** Task description **
Pull out every line below holding the word "SystemProviderId".

BEGIN

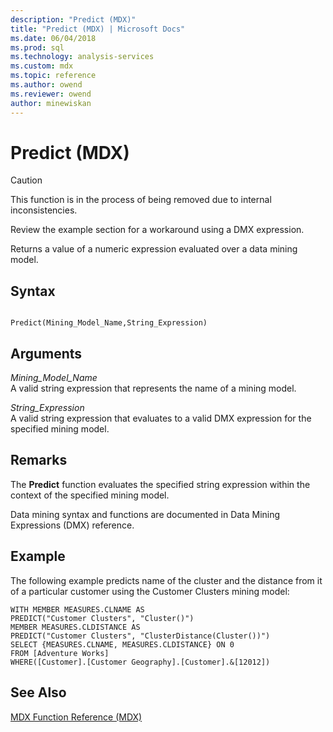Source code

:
 ```yaml
---
description: "Predict (MDX)"
title: "Predict (MDX) | Microsoft Docs"
ms.date: 06/04/2018
ms.prod: sql
ms.technology: analysis-services
ms.custom: mdx
ms.topic: reference
ms.author: owend
ms.reviewer: owend
author: minewiskan
---
```

# Predict (MDX)


    
> [!CAUTION]  
>  This function is in the process of being removed due to internal inconsistencies.  
>   
>  Review the example section for a workaround using a DMX expression.  
  
 Returns a value of a numeric expression evaluated over a data mining model.  
  
## Syntax  
  
```  
  
Predict(Mining_Model_Name,String_Expression)   
```  
  
## Arguments  
 *Mining_Model_Name*  
 A valid string expression that represents the name of a mining model.  
  
 *String_Expression*  
 A valid string expression that evaluates to a valid DMX expression for the specified mining model.  
  
## Remarks  
 The **Predict** function evaluates the specified string expression within the context of the specified mining model.  
  
 Data mining syntax and functions are documented in Data Mining Expressions (DMX) reference.  
  
## Example  
 The following example predicts name of the cluster and the distance from it of a particular customer using the Customer Clusters mining model:  
  
```  
WITH MEMBER MEASURES.CLNAME AS   
PREDICT("Customer Clusters", "Cluster()")  
MEMBER MEASURES.CLDISTANCE AS   
PREDICT("Customer Clusters", "ClusterDistance(Cluster())")  
SELECT {MEASURES.CLNAME, MEASURES.CLDISTANCE} ON 0   
FROM [Adventure Works]  
WHERE([Customer].[Customer Geography].[Customer].&[12012])  
```  
  
## See Also  
 [MDX Function Reference &#40;MDX&#41;](../mdx/mdx-function-reference-mdx.md)  
  
  
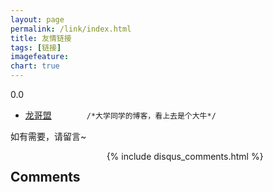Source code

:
 ```yaml
---
layout: page
permalink: /link/index.html
title: 友情链接
tags: [链接]
imagefeature: 
chart: true
---
```


0.0

- [龙哥盟](http://www.flygon.net/)　　　　`/*大学同学的博客，看上去是个大牛*/`

如有需要，请留言~
        
<div class="cf"></div>

<section class="summer-disqus row">
<div class="small-12 columns">
<h1 class="summer-comments-header">Comments</h1>
<div id="disqus_thread"></div>
{% include disqus_comments.html %}
</div>
</section>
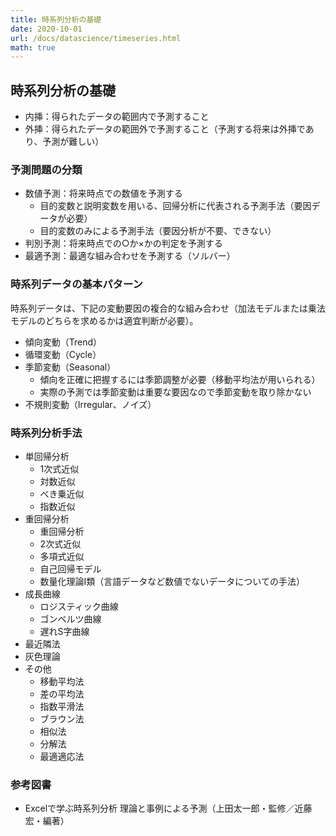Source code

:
 ```yaml
---
title: 時系列分析の基礎
date: 2020-10-01
url: /docs/datascience/timeseries.html
math: true
---
```


## 時系列分析の基礎

- 内挿：得られたデータの範囲内で予測すること
- 外挿：得られたデータの範囲外で予測すること（予測する将来は外挿であり、予測が難しい）

### 予測問題の分類

- 数値予測：将来時点での数値を予測する
  - 目的変数と説明変数を用いる、回帰分析に代表される予測手法（要因データが必要）
  - 目的変数のみによる予測手法（要因分析が不要、できない）
- 判別予測：将来時点での○か×かの判定を予測する
- 最適予測：最適な組み合わせを予測する（ソルバー）

### 時系列データの基本パターン

時系列データは、下記の変動要因の複合的な組み合わせ（加法モデルまたは乗法モデルのどちらを求めるかは適宜判断が必要）。

- 傾向変動（Trend）
- 循環変動（Cycle）
- 季節変動（Seasonal）
  - 傾向を正確に把握するには季節調整が必要（移動平均法が用いられる）
  - 実際の予測では季節変動は重要な要因なので季節変動を取り除かない
- 不規則変動（Irregular、ノイズ）

### 時系列分析手法

- 単回帰分析
  - 1次式近似
  - 対数近似
  - べき乗近似
  - 指数近似
- 重回帰分析
  - 重回帰分析
  - 2次式近似
  - 多項式近似
  - 自己回帰モデル
  - 数量化理論I類（言語データなど数値でないデータについての手法）
- 成長曲線
  - ロジスティック曲線
  - ゴンベルツ曲線
  - 遅れS字曲線
- 最近隣法
- 灰色理論
- その他
  - 移動平均法
  - 差の平均法
  - 指数平滑法
  - ブラウン法
  - 相似法
  - 分解法
  - 最適適応法

### 参考図書

- Excelで学ぶ時系列分析 理論と事例による予測（上田太一郎・監修／近藤宏・編著）
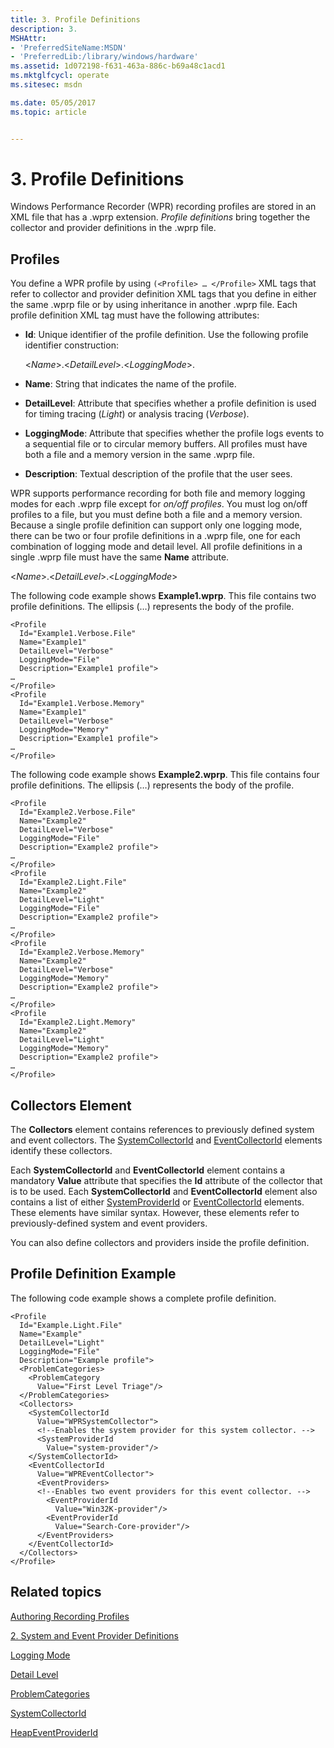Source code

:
 ```yaml
---
title: 3. Profile Definitions
description: 3.
MSHAttr:
- 'PreferredSiteName:MSDN'
- 'PreferredLib:/library/windows/hardware'
ms.assetid: 1d072198-f631-463a-886c-b69a48c1acd1
ms.mktglfcycl: operate
ms.sitesec: msdn

ms.date: 05/05/2017
ms.topic: article


---
```


# 3. Profile Definitions


Windows Performance Recorder (WPR) recording profiles are stored in an XML file that has a .wprp extension. *Profile definitions* bring together the collector and provider definitions in the .wprp file.

## Profiles


You define a WPR profile by using `(<Profile> … </Profile>` XML tags that refer to collector and provider definition XML tags that you define in either the same .wprp file or by using inheritance in another .wprp file. Each profile definition XML tag must have the following attributes:

-   **Id**: Unique identifier of the profile definition. Use the following profile identifier construction:

    &lt;*Name*&gt;.&lt;*DetailLevel*&gt;.&lt;*LoggingMode*&gt;.

-   **Name**: String that indicates the name of the profile.

-   **DetailLevel**: Attribute that specifies whether a profile definition is used for timing tracing (*Light*) or analysis tracing (*Verbose*).

-   **LoggingMode**: Attribute that specifies whether the profile logs events to a sequential file or to circular memory buffers. All profiles must have both a file and a memory version in the same .wprp file.

-   **Description**: Textual description of the profile that the user sees.

WPR supports performance recording for both file and memory logging modes for each .wprp file except for *on/off profiles*. You must log on/off profiles to a file, but you must define both a file and a memory version. Because a single profile definition can support only one logging mode, there can be two or four profile definitions in a .wprp file, one for each combination of logging mode and detail level. All profile definitions in a single .wprp file must have the same **Name** attribute.

&lt;*Name*&gt;.&lt;*DetailLevel*&gt;.&lt;*LoggingMode*&gt;

The following code example shows **Example1.wprp**. This file contains two profile definitions. The ellipsis (…) represents the body of the profile.

```
<Profile
  Id="Example1.Verbose.File"
  Name="Example1"
  DetailLevel="Verbose"
  LoggingMode="File"
  Description="Example1 profile">
…
</Profile>
<Profile
  Id="Example1.Verbose.Memory"
  Name="Example1"
  DetailLevel="Verbose"
  LoggingMode="Memory"
  Description="Example1 profile">
…
</Profile>
```

The following code example shows **Example2.wprp**. This file contains four profile definitions. The ellipsis (…) represents the body of the profile.

```
<Profile
  Id="Example2.Verbose.File"
  Name="Example2"
  DetailLevel="Verbose"
  LoggingMode="File"
  Description="Example2 profile">
…
</Profile>
<Profile
  Id="Example2.Light.File"
  Name="Example2"
  DetailLevel="Light"
  LoggingMode="File"
  Description="Example2 profile">
…
</Profile>
<Profile
  Id="Example2.Verbose.Memory"
  Name="Example2"
  DetailLevel="Verbose"
  LoggingMode="Memory"
  Description="Example2 profile">
…
</Profile>
<Profile
  Id="Example2.Light.Memory"
  Name="Example2"
  DetailLevel="Light"
  LoggingMode="Memory"
  Description="Example2 profile">
…
</Profile>
```

## <a href="" id="collectors"></a>Collectors Element


The **Collectors** element contains references to previously defined system and event collectors. The [SystemCollectorId](systemcollectorid.md) and [EventCollectorId](eventcollectorid.md) elements identify these collectors.

Each **SystemCollectorId** and **EventCollectorId** element contains a mandatory **Value** attribute that specifies the **Id** attribute of the collector that is to be used. Each **SystemCollectorId** and **EventCollectorId** element also contains a list of either [SystemProviderId](systemproviderid.md) or [EventCollectorId](eventcollectorid.md) elements. These elements have similar syntax. However, these elements refer to previously-defined system and event providers.

You can also define collectors and providers inside the profile definition.

## <a href="" id="profdefex"></a>Profile Definition Example


The following code example shows a complete profile definition.

```
<Profile
  Id="Example.Light.File"
  Name="Example"
  DetailLevel="Light"
  LoggingMode="File"
  Description="Example profile">
  <ProblemCategories> 
    <ProblemCategory
      Value="First Level Triage"/>
  </ProblemCategories> 
  <Collectors> 
    <SystemCollectorId
      Value="WPRSystemCollector">
      <!--Enables the system provider for this system collector. --> 
      <SystemProviderId
        Value="system-provider"/>
    </SystemCollectorId> 
    <EventCollectorId
      Value="WPREventCollector">
      <EventProviders> 
      <!--Enables two event providers for this event collector. --> 
        <EventProviderId
          Value="Win32K-provider"/>
        <EventProviderId
          Value="Search-Core-provider"/>
      </EventProviders> 
    </EventCollectorId> 
  </Collectors>
</Profile>
```

## Related topics


[Authoring Recording Profiles](authoring-recording-profiles.md)

[2. System and Event Provider Definitions](2-system-and-event-provider-definitions.md)

[Logging Mode](logging-mode.md)

[Detail Level](detail-level.md)

[ProblemCategories](problemcategories.md)

[SystemCollectorId](systemcollectorid.md)

[HeapEventProviderId](heapeventproviderid.md)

END

** Output of the task **
Each **SystemCollectorId** and **EventCollectorId** element contains a mandatory **Value** attribute that specifies the **Id** attribute of the collector that is to be used. Each **SystemCollectorId** and **EventCollectorId** element also contains a list of either [SystemProviderId](systemproviderid.md) or [EventCollectorId](eventcollectorid.md) elements. These elements have similar syntax. However, these elements refer to previously-defined system and event providers.
      <SystemProviderId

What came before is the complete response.